**WHAT THIS TASK INVOLVES:**
Search the entries below for "createElement", and copy each line where it appears.
== SOURCE DATA ==
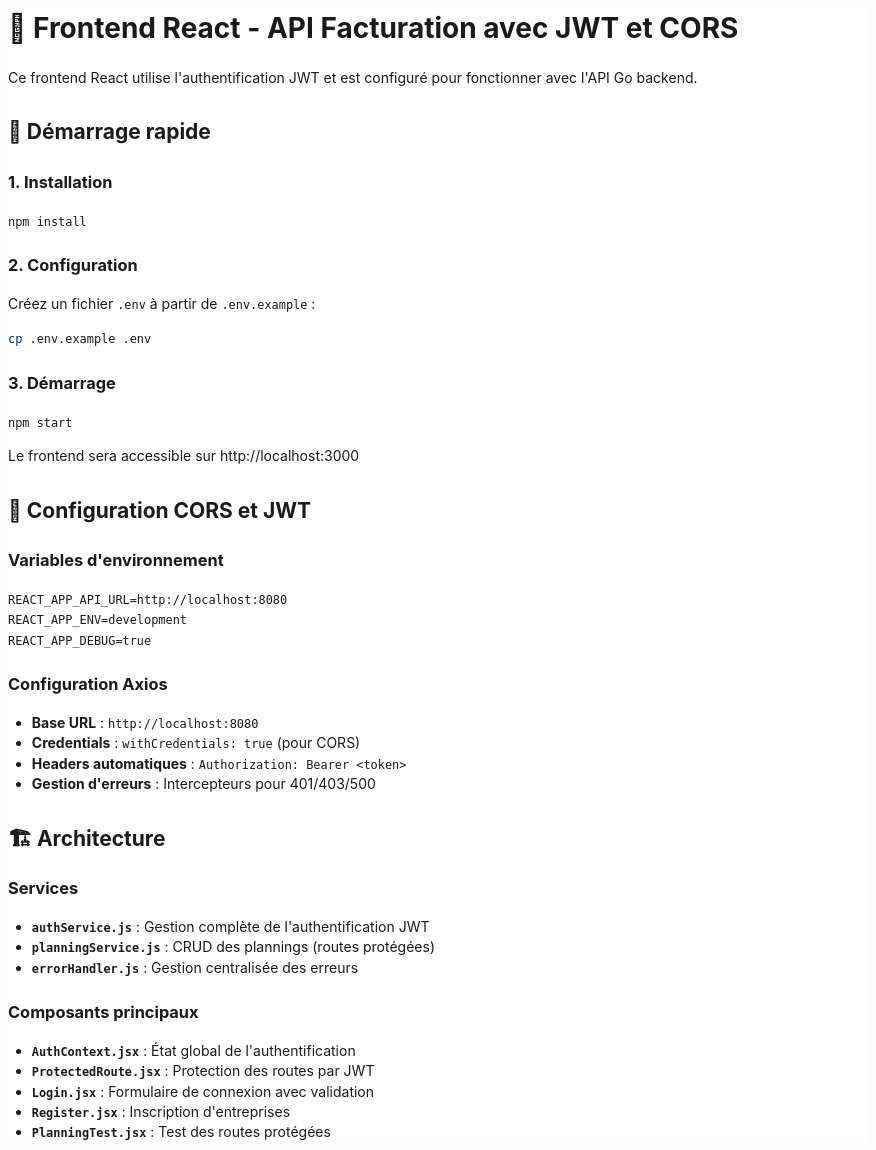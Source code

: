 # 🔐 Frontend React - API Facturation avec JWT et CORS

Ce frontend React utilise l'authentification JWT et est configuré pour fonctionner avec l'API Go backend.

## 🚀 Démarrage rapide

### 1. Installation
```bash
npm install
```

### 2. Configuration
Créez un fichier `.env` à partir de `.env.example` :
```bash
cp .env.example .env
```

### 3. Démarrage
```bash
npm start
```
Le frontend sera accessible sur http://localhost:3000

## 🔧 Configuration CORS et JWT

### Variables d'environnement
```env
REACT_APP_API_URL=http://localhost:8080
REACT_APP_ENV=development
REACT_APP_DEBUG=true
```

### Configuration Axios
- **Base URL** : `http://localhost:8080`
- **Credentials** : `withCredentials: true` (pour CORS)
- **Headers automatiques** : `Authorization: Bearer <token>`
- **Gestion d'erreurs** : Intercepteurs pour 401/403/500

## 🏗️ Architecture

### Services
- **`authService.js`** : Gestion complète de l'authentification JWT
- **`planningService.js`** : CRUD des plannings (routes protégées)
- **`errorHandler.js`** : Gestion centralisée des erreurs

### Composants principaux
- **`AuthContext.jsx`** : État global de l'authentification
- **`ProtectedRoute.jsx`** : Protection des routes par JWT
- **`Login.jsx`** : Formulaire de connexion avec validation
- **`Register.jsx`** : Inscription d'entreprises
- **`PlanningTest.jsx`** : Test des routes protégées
===
== SOURCE DATA ==
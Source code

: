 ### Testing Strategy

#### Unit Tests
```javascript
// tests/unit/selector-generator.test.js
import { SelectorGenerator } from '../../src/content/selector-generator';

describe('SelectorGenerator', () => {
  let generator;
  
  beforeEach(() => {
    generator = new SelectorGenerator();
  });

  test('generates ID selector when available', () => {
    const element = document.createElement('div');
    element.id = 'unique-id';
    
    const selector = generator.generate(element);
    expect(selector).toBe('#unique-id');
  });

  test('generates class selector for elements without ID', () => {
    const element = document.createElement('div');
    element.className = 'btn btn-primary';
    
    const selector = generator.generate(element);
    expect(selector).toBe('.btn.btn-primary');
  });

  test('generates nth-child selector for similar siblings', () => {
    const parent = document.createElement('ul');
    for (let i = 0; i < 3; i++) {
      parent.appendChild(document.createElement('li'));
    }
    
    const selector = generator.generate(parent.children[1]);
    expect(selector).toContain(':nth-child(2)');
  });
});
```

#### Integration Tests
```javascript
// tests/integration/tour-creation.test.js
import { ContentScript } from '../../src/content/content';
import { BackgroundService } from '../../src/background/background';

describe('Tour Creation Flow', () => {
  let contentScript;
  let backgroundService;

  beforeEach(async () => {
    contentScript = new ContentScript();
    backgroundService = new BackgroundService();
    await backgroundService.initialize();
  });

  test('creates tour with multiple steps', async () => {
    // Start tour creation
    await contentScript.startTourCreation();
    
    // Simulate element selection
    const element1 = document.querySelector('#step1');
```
===
**YOUR SOLUTION:**
    const element = document.createElement('div');
    const element = document.createElement('div');
    const parent = document.createElement('ul');
      parent.appendChild(document.createElement('li'));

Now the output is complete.